The youth at high risk
Because climate disruption creates natural disasters, children in developing countries are the first victims to suffer from it. As UNICEF pointed out, 99% of deaths due to climate change take place in developing countries, and children represent 80% of these deaths. Worst: it is known that climate change could kill 250 000 children more per year by 2100. Indeed, if the planet warms up by 4 degrees, several regions will lose water availability by 50%. As each minute in the world, a child dies from low quality water and a lack of access to basic health facilities, which are compounded by climate change, you can now picture what the future looks like if we don’t all act now. In addition to that, UNICEF points out developing countries’ youth is also the one having the least access to sustainable energy. For instance, air pollution contributes to the death of half a million of less than 5 years old kids each year. At last, if youth is our future, it also represents a very huge part of the population. In the poorest countries, less than 15 years old children are almost half of the population: this is around 350 millions of people in developing countries.

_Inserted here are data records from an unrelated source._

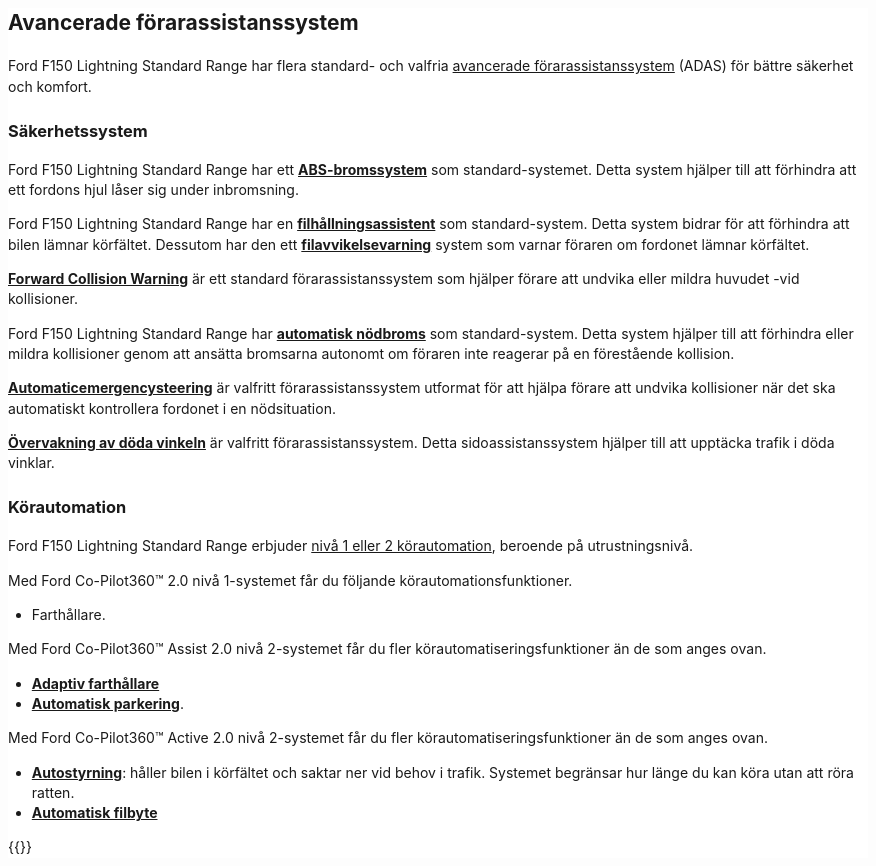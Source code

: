 ## Avancerade förarassistanssystem

Ford F150 Lightning Standard Range har flera standard- och valfria [avancerade förarassistanssystem](../../../../technology/driverassistance/) (ADAS) för bättre säkerhet och komfort.
### Säkerhetssystem



Ford F150 Lightning Standard Range har ett [**ABS-bromssystem**](../../../../technology/driverassistance/antilockbrakingsystem/) som standard-systemet. Detta system hjälper till att förhindra att ett fordons hjul låser sig under inbromsning.

Ford F150 Lightning Standard Range har en [**filhållningsassistent**](../../../../technology/driverassistance/lanekeepingassist/) som standard-system. Detta system bidrar för att förhindra att bilen lämnar körfältet. Dessutom har den ett [**filavvikelsevarning**](../../../../technology/driverassistance/lanedeparturewarning/) system som varnar föraren om fordonet lämnar körfältet.

[**Forward Collision Warning**](../../../../technology/driverassistance/forwardcollisionwarning/) är ett standard förarassistanssystem som hjälper förare att undvika eller mildra huvudet -vid kollisioner.

Ford F150 Lightning Standard Range har [**automatisk nödbroms**](../../../../technology/driverassistance/automaticemergencybraking/) som standard-system. Detta system hjälper till att förhindra eller mildra kollisioner genom att ansätta bromsarna autonomt om föraren inte reagerar på en förestående kollision.

[**Automaticemergencysteering**](../../../../technology/driverassistance/automaticemergencysteering/) är valfritt förarassistanssystem utformat för att hjälpa förare att undvika kollisioner när det ska automatiskt kontrollera fordonet i en nödsituation.

[**Övervakning av döda vinkeln**](../../../../technology/driverassistance/blindspotmonitoring/) är valfritt förarassistanssystem. Detta sidoassistanssystem hjälper till att upptäcka trafik i döda vinklar.

### Körautomation

Ford F150 Lightning Standard Range erbjuder [nivå 1 eller 2 körautomation](../../../../technology/driverassistance/#nivå-av-autonom-körning), beroende på utrustningsnivå.

Med Ford Co-Pilot360™ 2.0  nivå 1-systemet får du följande körautomationsfunktioner.
- Farthållare.


Med Ford Co-Pilot360™ Assist 2.0  nivå 2-systemet får du fler körautomatiseringsfunktioner än de som anges ovan.
- [**Adaptiv farthållare**](../../../../technology/driverassistance/adaptivecruisecontrol/)
- [**Automatisk parkering**](../../../../technology/driverassistance/automaticparking/).


Med Ford Co-Pilot360™ Active 2.0  nivå 2-systemet får du fler körautomatiseringsfunktioner än de som anges ovan.
- [**Autostyrning**](../../../../technology/driverassistance/autosteer/): håller bilen i körfältet och saktar ner vid behov i trafik. Systemet begränsar hur länge du kan köra utan att röra ratten.
- [**Automatisk filbyte**](../../../../technology/driverassistance/automatedlanechange/)


{{<evkxdisplayaddarticle />}}
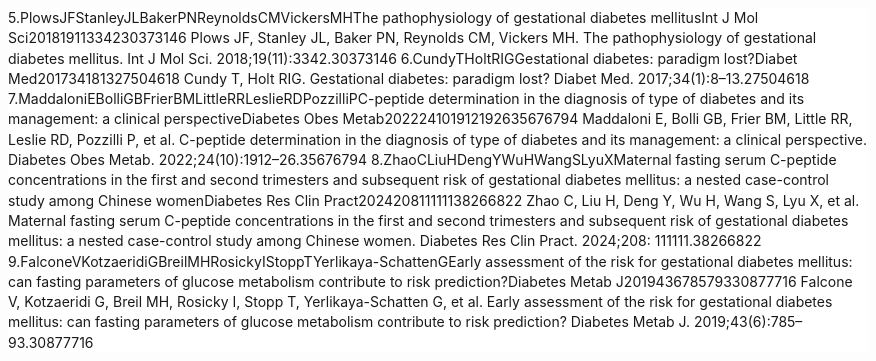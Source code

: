 </mixed-citation></citation-alternatives></ref><ref id="CR5"><label>5.</label><citation-alternatives><element-citation id="ec-CR5" publication-type="journal"><person-group person-group-type="author"><name><surname>Plows</surname><given-names>JF</given-names></name><name><surname>Stanley</surname><given-names>JL</given-names></name><name><surname>Baker</surname><given-names>PN</given-names></name><name><surname>Reynolds</surname><given-names>CM</given-names></name><name><surname>Vickers</surname><given-names>MH</given-names></name></person-group><article-title>The pathophysiology of gestational diabetes mellitus</article-title><source>Int J Mol Sci</source><year>2018</year><volume>19</volume><issue>11</issue><fpage>3342</fpage><?supplied-pmid 30373146?><pub-id pub-id-type="pmid">30373146</pub-id>
</element-citation><mixed-citation id="mc-CR5" publication-type="journal">Plows JF, Stanley JL, Baker PN, Reynolds CM, Vickers MH. The pathophysiology of gestational diabetes mellitus. Int J Mol Sci. 2018;19(11):3342.<pub-id pub-id-type="pmid">30373146</pub-id>
</mixed-citation></citation-alternatives></ref><ref id="CR6"><label>6.</label><citation-alternatives><element-citation id="ec-CR6" publication-type="journal"><person-group person-group-type="author"><name><surname>Cundy</surname><given-names>T</given-names></name><name><surname>Holt</surname><given-names>RIG</given-names></name></person-group><article-title>Gestational diabetes: paradigm lost?</article-title><source>Diabet Med</source><year>2017</year><volume>34</volume><issue>1</issue><fpage>8</fpage><lpage>13</lpage><?supplied-pmid 27504618?><pub-id pub-id-type="pmid">27504618</pub-id>
</element-citation><mixed-citation id="mc-CR6" publication-type="journal">Cundy T, Holt RIG. Gestational diabetes: paradigm lost? Diabet Med. 2017;34(1):8&#x02013;13.<pub-id pub-id-type="pmid">27504618</pub-id>
</mixed-citation></citation-alternatives></ref><ref id="CR7"><label>7.</label><citation-alternatives><element-citation id="ec-CR7" publication-type="journal"><person-group person-group-type="author"><name><surname>Maddaloni</surname><given-names>E</given-names></name><name><surname>Bolli</surname><given-names>GB</given-names></name><name><surname>Frier</surname><given-names>BM</given-names></name><name><surname>Little</surname><given-names>RR</given-names></name><name><surname>Leslie</surname><given-names>RD</given-names></name><name><surname>Pozzilli</surname><given-names>P</given-names></name><etal/></person-group><article-title>C-peptide determination in the diagnosis of type of diabetes and its management: a clinical perspective</article-title><source>Diabetes Obes Metab</source><year>2022</year><volume>24</volume><issue>10</issue><fpage>1912</fpage><lpage>1926</lpage><?supplied-pmid 35676794?><pub-id pub-id-type="pmid">35676794</pub-id>
</element-citation><mixed-citation id="mc-CR7" publication-type="journal">Maddaloni E, Bolli GB, Frier BM, Little RR, Leslie RD, Pozzilli P, et al. C-peptide determination in the diagnosis of type of diabetes and its management: a clinical perspective. Diabetes Obes Metab. 2022;24(10):1912&#x02013;26.<pub-id pub-id-type="pmid">35676794</pub-id>
</mixed-citation></citation-alternatives></ref><ref id="CR8"><label>8.</label><citation-alternatives><element-citation id="ec-CR8" publication-type="journal"><person-group person-group-type="author"><name><surname>Zhao</surname><given-names>C</given-names></name><name><surname>Liu</surname><given-names>H</given-names></name><name><surname>Deng</surname><given-names>Y</given-names></name><name><surname>Wu</surname><given-names>H</given-names></name><name><surname>Wang</surname><given-names>S</given-names></name><name><surname>Lyu</surname><given-names>X</given-names></name><etal/></person-group><article-title>Maternal fasting serum C-peptide concentrations in the first and second trimesters and subsequent risk of gestational diabetes mellitus: a nested case-control study among Chinese women</article-title><source>Diabetes Res Clin Pract</source><year>2024</year><volume>208</volume><fpage>111111</fpage><?supplied-pmid 38266822?><pub-id pub-id-type="pmid">38266822</pub-id>
</element-citation><mixed-citation id="mc-CR8" publication-type="journal">Zhao C, Liu H, Deng Y, Wu H, Wang S, Lyu X, et al. Maternal fasting serum C-peptide concentrations in the first and second trimesters and subsequent risk of gestational diabetes mellitus: a nested case-control study among Chinese women. Diabetes Res Clin Pract. 2024;208: 111111.<pub-id pub-id-type="pmid">38266822</pub-id>
</mixed-citation></citation-alternatives></ref><ref id="CR9"><label>9.</label><citation-alternatives><element-citation id="ec-CR9" publication-type="journal"><person-group person-group-type="author"><name><surname>Falcone</surname><given-names>V</given-names></name><name><surname>Kotzaeridi</surname><given-names>G</given-names></name><name><surname>Breil</surname><given-names>MH</given-names></name><name><surname>Rosicky</surname><given-names>I</given-names></name><name><surname>Stopp</surname><given-names>T</given-names></name><name><surname>Yerlikaya-Schatten</surname><given-names>G</given-names></name><etal/></person-group><article-title>Early assessment of the risk for gestational diabetes mellitus: can fasting parameters of glucose metabolism contribute to risk prediction?</article-title><source>Diabetes Metab J</source><year>2019</year><volume>43</volume><issue>6</issue><fpage>785</fpage><lpage>793</lpage><?supplied-pmid 30877716?><pub-id pub-id-type="pmid">30877716</pub-id>
</element-citation><mixed-citation id="mc-CR9" publication-type="journal">Falcone V, Kotzaeridi G, Breil MH, Rosicky I, Stopp T, Yerlikaya-Schatten G, et al. Early assessment of the risk for gestational diabetes mellitus: can fasting parameters of glucose metabolism contribute to risk prediction? Diabetes Metab J. 2019;43(6):785&#x02013;93.<pub-id pub-id-type="pmid">30877716</pub-id>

How climate change is increasing inequalities
Farming is one of the main economic sector in developing countries: it provides incomes, jobs, food security and export revenues. As temperatures keep rising, the future of farming is in jeopardy. As an example, Sub-Saharan Africa will probably have to increase the cost of its food of 12% by 2030, while 60% of its inhabitants’ incomes is spent on food in average (World Bank report). And there is no need to live in Africa to notice it: the phenomenon occurs everywhere. Plus, the natural disasters we mentioned earlier are forcing people to leave their home, turning them into climate refugees. By 2050, it is around 143 millions of people who will need to by find a new place to live (United Nations). As European laws do not clearly define the rights and status of climate refugees in its territory, the crisis is imminent. Thus, the lack of policies on climate change is leading to a tragic health, ecological and economical crisis for the coming years, impacting poorest countries first. If you wonder what countries are actually contributing the most to this global disaster, China, the US, India, Russia and Japan are on the top 5.
How about Brazil?
Well, Brazil used to be a leader in terms of ecologic measures. Depending on a great amount of renewable energy sources and after a successful campaign to reduce deforestation by 80% between 2005 and 2012 (Foreign Policy), the election of Bolsonaro changed it all (no way). Choosing production over ecology, the president earned the support of agribusiness lobby and threatened to withdraw Brazil from the Paris agreement. Among other complex issues, deforestation is now one of the main ecological issue in Brazil. As Bolsonaro seems to be unwilling to continue the efforts made until 2012, Brazilian people can no longer count on the government and must fight by themselves.
And now, what do we do?
If you feel like your voice doesn’t even matter in this mess, you are wrong. First of all, you can be a daily activist by using the basic principles of a sustainable lifestyle in your own daily life (I swear to you, Nutella without palm oil tastes just as good). You can participate in debates on ecology, attend conferences or protest in the streets and scream until you’re heard. Now is time: walks for climate protection have never been so crowded. You can get committed to NGOs, local associations, or even volunteers in worldwide farms during your holidays if you feel like it. The only thing that matters is that you raise your voice too.